What to produce: Each line of the data below that includes the string "nova" must be copied.

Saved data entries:
Start of Block

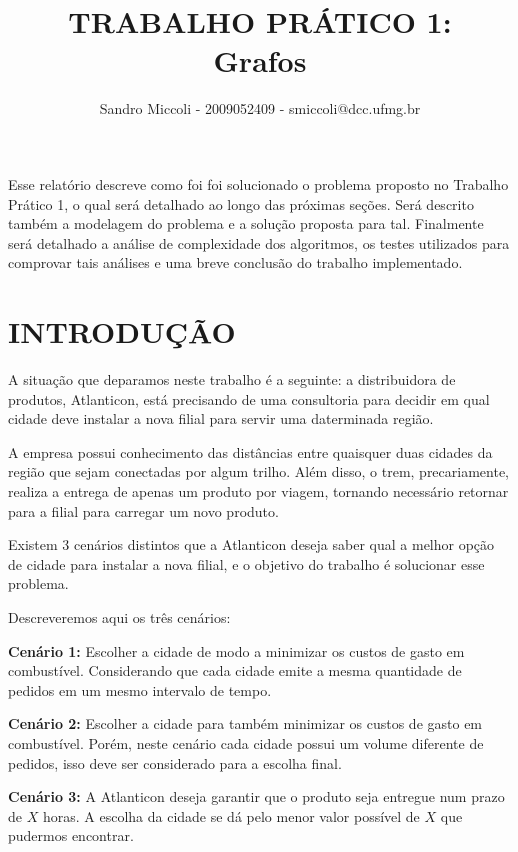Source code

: \documentclass[12pt]{article}
\title{TRABALHO PRÁTICO 1: \\ Grafos}
\author{Sandro Miccoli - 2009052409 - smiccoli@dcc.ufmg.br}
\begin{document}
\maketitle

\begin{resumo}
Esse relatório descreve como foi foi solucionado o problema proposto no Trabalho Prático 1, o qual será detalhado ao longo das próximas seções. Será descrito também a modelagem do problema e a solução proposta para tal. Finalmente será detalhado a análise de complexidade dos algoritmos, os testes utilizados para comprovar tais análises e uma breve conclusão do trabalho implementado.

\end{resumo}

\section{INTRODUÇÃO}

	A situação que deparamos neste trabalho é a seguinte: a distribuidora de produtos, Atlanticon, está precisando de uma consultoria para decidir em qual cidade deve instalar a nova filial para servir uma daterminada região.

	A empresa possui conhecimento das distâncias entre quaisquer duas cidades da região que sejam conectadas por algum trilho. Além disso, o trem, precariamente, realiza a entrega de apenas um produto por viagem, tornando necessário retornar para a filial para carregar um novo produto.

	Existem 3 cenários distintos que a Atlanticon deseja saber qual a melhor opção de cidade para instalar a nova filial, e o objetivo do trabalho é solucionar esse problema.

	Descreveremos aqui os três cenários:

	\textbf{Cenário 1: } Escolher a cidade de modo a minimizar os custos de gasto em combustível. Considerando que cada cidade emite a mesma quantidade de pedidos em um mesmo intervalo de tempo.

	\textbf{Cenário 2: } Escolher a cidade para também minimizar os custos de gasto em combustível. Porém, neste cenário cada cidade possui um volume diferente de pedidos, isso deve ser considerado para a escolha final.

	\textbf{Cenário 3: } A Atlanticon deseja garantir que o produto seja entregue num prazo de $X$ horas. A escolha da cidade se dá pelo menor valor possível de $X$ que pudermos encontrar.
\end{document}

End of Block

Expected answer:
	A situação que deparamos neste trabalho é a seguinte: a distribuidora de produtos, Atlanticon, está precisando de uma consultoria para decidir em qual cidade deve instalar a nova filial para servir uma daterminada região.
	Existem 3 cenários distintos que a Atlanticon deseja saber qual a melhor opção de cidade para instalar a nova filial, e o objetivo do trabalho é solucionar esse problema.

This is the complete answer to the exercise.